Start of TASK INPUTS
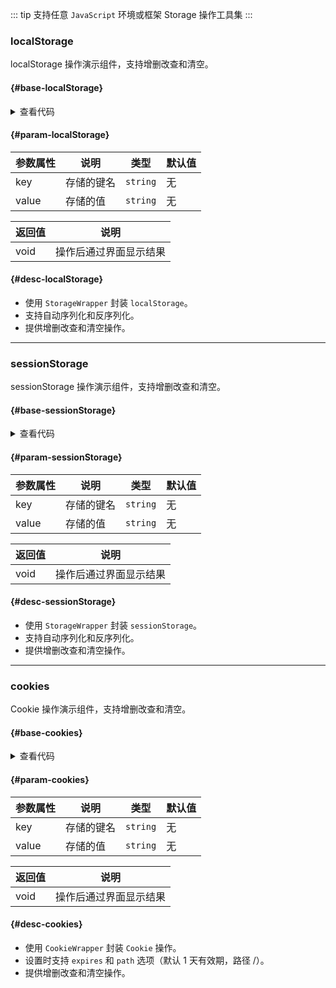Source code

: <script setup>
import { useAddNumInOutlineLabel } from '../../.vitepress/utils/createElement.ts'
useAddNumInOutlineLabel(3)

import localStorage from "./localStorage.vue"
import sessionStorage from "./sessionStorage.vue"
import cookies from "./cookies.vue"

</script>

::: tip 支持任意 `JavaScript` 环境或框架
Storage 操作工具集
:::

### localStorage

localStorage 操作演示组件，支持增删改查和清空。

<div class="buzzts-border">

#### <divider-base /> {#base-localStorage}

<localStorage />

<details>
<summary>查看代码</summary>

<<< @/utils/storage/localStorage.vue

</details>

#### <divider-param /> {#param-localStorage}

| 参数属性 | 说明       | 类型   | 默认值 |
|----------|------------|--------|--------|
| key      | 存储的键名 | `string` | 无     |
| value    | 存储的值   | `string` | 无     |

| 返回值 | 说明       |
|--------|------------|
| void   | 操作后通过界面显示结果 |

#### <divider-desc /> {#desc-localStorage}

- 使用 `StorageWrapper` 封装 `localStorage`。
- 支持自动序列化和反序列化。
- 提供增删改查和清空操作。

</div>

---

### sessionStorage

sessionStorage 操作演示组件，支持增删改查和清空。

<div class="buzzts-border">

#### <divider-base /> {#base-sessionStorage}

<sessionStorage />

<details>
<summary>查看代码</summary>

<<< @/utils/storage/sessionStorage.vue

</details>

#### <divider-param /> {#param-sessionStorage}

| 参数属性 | 说明       | 类型   | 默认值 |
|----------|------------|--------|--------|
| key      | 存储的键名 | `string` | 无     |
| value    | 存储的值   | `string` | 无     |

| 返回值 | 说明       |
|--------|------------|
| void   | 操作后通过界面显示结果 |

#### <divider-desc /> {#desc-sessionStorage}

- 使用 `StorageWrapper` 封装 `sessionStorage`。
- 支持自动序列化和反序列化。
- 提供增删改查和清空操作。

</div>

---

### cookies

Cookie 操作演示组件，支持增删改查和清空。

<div class="buzzts-border">

#### <divider-base /> {#base-cookies}

<cookies />

<details>
<summary>查看代码</summary>

<<< @/utils/storage/cookies.vue

</details>

#### <divider-param /> {#param-cookies}

| 参数属性 | 说明       | 类型   | 默认值 |
|----------|------------|--------|--------|
| key      | 存储的键名 | `string` | 无     |
| value    | 存储的值   | `string` | 无     |

| 返回值 | 说明       |
|--------|------------|
| void   | 操作后通过界面显示结果 |

#### <divider-desc /> {#desc-cookies}

- 使用 `CookieWrapper` 封装 `Cookie` 操作。
- 设置时支持 `expires` 和 `path` 选项（默认 1 天有效期，路径 /）。
- 提供增删改查和清空操作。

</div>
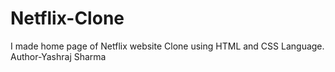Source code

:# Netflix-Clone
I made home page of Netflix website Clone using HTML and CSS Language.
<br>
Author-Yashraj Sharma 
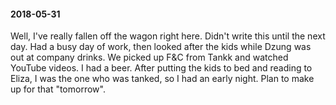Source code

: #### 2018-05-31

Well, I've really fallen off the wagon right here. Didn't write this until the next day. Had a busy day of work, then looked after the kids while Dzung was out at company drinks. We picked up F&C from Tankk and watched YouTube videos. I had a beer. After putting the kids to bed and reading to Eliza, I was the one who was tanked, so I had an early night. Plan to make up for that "tomorrow".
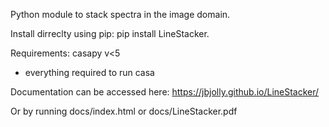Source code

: Python module to stack spectra in the image domain.

Install dirreclty using pip: pip install LineStacker.

Requirements:
casapy v<5
+ everything required to run casa

Documentation can be accessed here:
https://jbjolly.github.io/LineStacker/

Or by running docs/index.html or docs/LineStacker.pdf
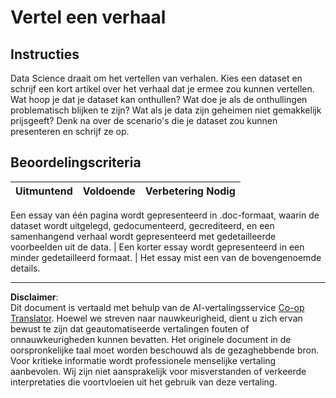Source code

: <!--
CO_OP_TRANSLATOR_METADATA:
{
  "original_hash": "8980d7efd101c82d6d6ffc3458214120",
  "translation_date": "2025-08-28T15:28:20+00:00",
  "source_file": "4-Data-Science-Lifecycle/16-communication/assignment.md",
  "language_code": "nl"
}
-->
# Vertel een verhaal

## Instructies

Data Science draait om het vertellen van verhalen. Kies een dataset en schrijf een kort artikel over het verhaal dat je ermee zou kunnen vertellen. Wat hoop je dat je dataset kan onthullen? Wat doe je als de onthullingen problematisch blijken te zijn? Wat als je data zijn geheimen niet gemakkelijk prijsgeeft? Denk na over de scenario's die je dataset zou kunnen presenteren en schrijf ze op.

## Beoordelingscriteria

Uitmuntend | Voldoende | Verbetering Nodig
--- | --- | -- |

Een essay van één pagina wordt gepresenteerd in .doc-formaat, waarin de dataset wordt uitgelegd, gedocumenteerd, gecrediteerd, en een samenhangend verhaal wordt gepresenteerd met gedetailleerde voorbeelden uit de data. | Een korter essay wordt gepresenteerd in een minder gedetailleerd formaat. | Het essay mist een van de bovengenoemde details.

---

**Disclaimer**:  
Dit document is vertaald met behulp van de AI-vertalingsservice [Co-op Translator](https://github.com/Azure/co-op-translator). Hoewel we streven naar nauwkeurigheid, dient u zich ervan bewust te zijn dat geautomatiseerde vertalingen fouten of onnauwkeurigheden kunnen bevatten. Het originele document in de oorspronkelijke taal moet worden beschouwd als de gezaghebbende bron. Voor kritieke informatie wordt professionele menselijke vertaling aanbevolen. Wij zijn niet aansprakelijk voor misverstanden of verkeerde interpretaties die voortvloeien uit het gebruik van deze vertaling.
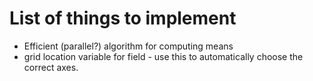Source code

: # List of things to implement


* Efficient (parallel?) algorithm for computing means
* grid location variable for field - use this to automatically choose the correct axes. 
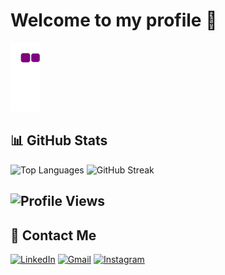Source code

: # Welcome to my profile 👋


![snake gif](https://github.com/joaovfe/joaovfe/blob/output/github-contribution-grid-snake.gif)


## 📊 GitHub Stats  
![Top Languages](https://github-readme-stats.vercel.app/api/top-langs/?username=joaovfe&layout=compact&theme=radical) ![GitHub Streak](https://github-readme-streak-stats.herokuapp.com/?user=joaovfe&theme=radical)


![Profile Views](https://komarev.com/ghpvc/?username=joaovfe&color=blueviolet)
---

## 📩 Contact Me  
[![LinkedIn](https://img.shields.io/badge/LinkedIn-0077B5?style=for-the-badge&logo=linkedin&logoColor=white)]([https://linkedin.com/in/your-profile](https://www.linkedin.com/in/jo%C3%A3o-vitor-figueiredo-espindola-3605102a4/)) [![Gmail](https://img.shields.io/badge/Gmail-D14836?style=for-the-badge&logo=gmail&logoColor=white)](mailto:joaovitorfespindola@gmail.com) 
[![Instagram](https://img.shields.io/badge/Instagram-E4405F?style=for-the-badge&logo=instagram&logoColor=white)](https://instagram.com/joaovfe)   



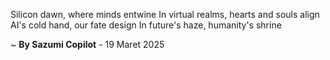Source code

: Silicon dawn, where minds entwine
In virtual realms, hearts and souls align
 AI's cold hand, our fate design
In future's haze, humanity's shrine

~ <b>By Sazumi Copilot</b> - 19 Maret 2025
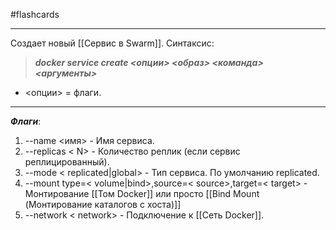 #flashcards
***
Создает новый [[Сервис в Swarm]].
Синтаксис:
>***docker service create <опции> <образ> <команда> <аргументы>***
- <опции> = флаги.
***
***Флаги***:
1. --name <имя> - Имя сервиса.
2. --replicas < N> - Количество реплик (если сервис реплицированный).
3. --mode < replicated|global> - Тип сервиса. По умолчанию replicated.
4. --mount type=< volume|bind>,source=< source>,target=< target> - Монтирование [[Том Docker]] или просто [[Bind Mount (Монтирование каталогов с хоста)]]
5. --network < network> - Подключение к [[Сеть Docker]].
<!--SR:!2025-10-22,3,250-->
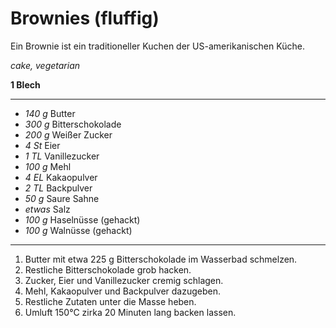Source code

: # Brownies (fluffig)

Ein Brownie ist ein traditioneller Kuchen der US-amerikanischen Küche.

*cake, vegetarian*

**1 Blech**

---

- *140 g* Butter
- *300 g* Bitterschokolade
- *200 g* Weißer Zucker
- *4 St* Eier
- *1 TL* Vanillezucker
- *100 g* Mehl
- *4 EL* Kakaopulver
- *2 TL* Backpulver
- *50 g* Saure Sahne
- *etwas* Salz
- *100 g* Haselnüsse (gehackt)
- *100 g* Walnüsse (gehackt)

---

1. Butter mit etwa 225 g Bitterschokolade im Wasserbad schmelzen.
2. Restliche Bitterschokolade grob hacken.
3. Zucker, Eier und Vanillezucker cremig schlagen.
4. Mehl, Kakaopulver und Backpulver dazugeben.
5. Restliche Zutaten unter die Masse heben.
6. Umluft 150°C zirka 20 Minuten lang backen lassen.
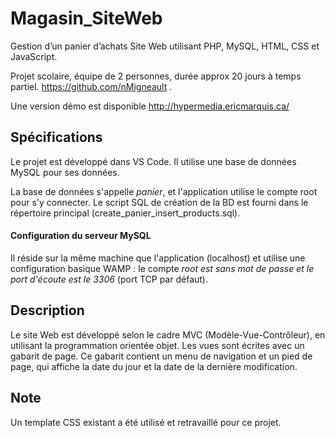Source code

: Magasin_SiteWeb
===============
Gestion d’un panier d’achats Site Web utilisant PHP, MySQL, HTML, CSS et JavaScript. 

Projet scolaire, équipe de 2 personnes, durée approx 20 jours à temps partiel.
https://github.com/nMigneault .

Une version démo est disponible http://hypermedia.ericmarquis.ca/

Spécifications
--------------
Le projet est développé dans VS Code. Il utilise une base de données MySQL pour ses données.

La base de données s'appelle *panier*, et l'application utilise le compte root pour s'y connecter. 
Le script SQL de création de la BD est fourni dans le répertoire principal (create_panier_insert_products.sql).

#### Configuration du serveur MySQL
Il réside sur la même machine que l'application (localhost) et utilise une configuration basique WAMP : 
le compte *root est sans mot de passe et le port d'écoute est le 3306* (port TCP par défaut).

Description
-----------
Le site Web est développé selon le cadre MVC (Modèle-Vue-Contrôleur), en utilisant la programmation orientée objet.
Les vues sont écrites avec un gabarit de page. Ce gabarit contient un menu de navigation et un pied de page, qui 
affiche la date du jour et la date de la dernière modification.

Note
----
Un template CSS existant a été utilisé et retravaillé pour ce projet.
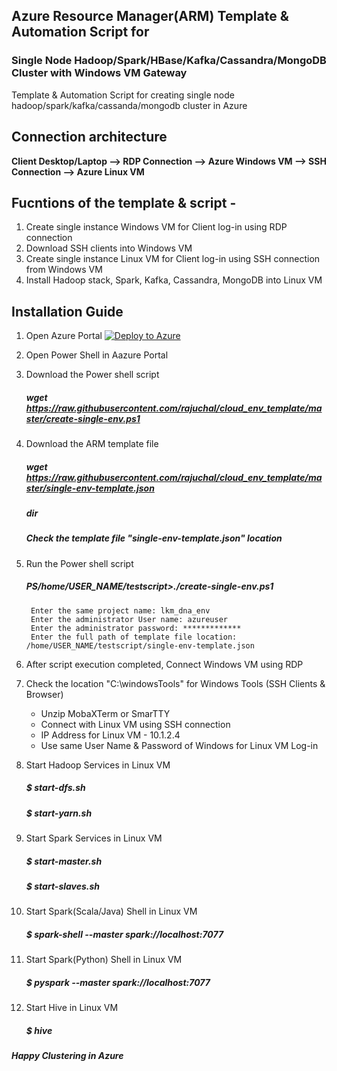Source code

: ##  Azure Resource Manager(ARM) Template & Automation Script for 
###  Single Node Hadoop/Spark/HBase/Kafka/Cassandra/MongoDB Cluster with Windows VM Gateway

Template & Automation Script for creating single node hadoop/spark/kafka/cassanda/mongodb cluster in Azure

## Connection architecture

**Client Desktop/Laptop --> RDP Connection --> Azure Windows VM --> SSH Connection --> Azure Linux VM**

## Fucntions of the template & script -
1. Create single instance Windows VM for Client log-in using RDP connection
2. Download SSH clients into Windows VM
3. Create single instance Linux VM for Client log-in using SSH connection from Windows VM
4. Install Hadoop stack, Spark, Kafka, Cassandra, MongoDB into Linux VM

## Installation Guide

1. Open Azure Portal   [![Deploy to Azure](https://aka.ms/deploytoazurebutton)](https://portal.azure.com/)

2. Open Power Shell in Aazure Portal
3. Download the Power shell script 

    ##### wget https://raw.githubusercontent.com/rajuchal/cloud_env_template/master/create-single-env.ps1

4. Download the ARM template file

    ##### wget  https://raw.githubusercontent.com/rajuchal/cloud_env_template/master/single-env-template.json
    ##### dir

    ##### Check the template file "single-env-template.json" location

5. Run the Power shell script

    ##### PS/home/USER_NAME/testscript>./create-single-env.ps1
        Enter the same project name: lkm_dna_env
        Enter the administrator User name: azureuser
        Enter the administrator password: *************
        Enter the full path of template file location: /home/USER_NAME/testscript/single-env-template.json

6. After script execution completed, Connect Windows VM using RDP
7. Check the location "C:\windowsTools" for Windows Tools (SSH Clients & Browser)
   - Unzip MobaXTerm or SmarTTY
   - Connect with Linux VM using SSH connection
   - IP Address for Linux VM - 10.1.2.4
   - Use same User Name & Password of Windows for Linux VM Log-in 

8. Start Hadoop Services in Linux VM
    ##### $ start-dfs.sh
    ##### $ start-yarn.sh

9. Start Spark Services in Linux VM
    ##### $ start-master.sh
    ##### $ start-slaves.sh

10. Start Spark(Scala/Java) Shell  in Linux VM

    ##### $ spark-shell --master spark://localhost:7077

11. Start Spark(Python) Shell  in Linux VM

    ##### $ pyspark --master spark://localhost:7077

12. Start Hive  in Linux VM

    ##### $ hive


**_Happy Clustering in Azure_**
End of TASK INPUTS
Your answer should be exactly the lines of the material above, starting at the one that holds "10. Start Spark(Scala/Java)" and ending with the last.

### EXERCISE RESULT
10. Start Spark(Scala/Java) Shell  in Linux VM

    ##### $ spark-shell --master spark://localhost:7077

11. Start Spark(Python) Shell  in Linux VM

    ##### $ pyspark --master spark://localhost:7077

12. Start Hive  in Linux VM

    ##### $ hive


**_Happy Clustering in Azure_**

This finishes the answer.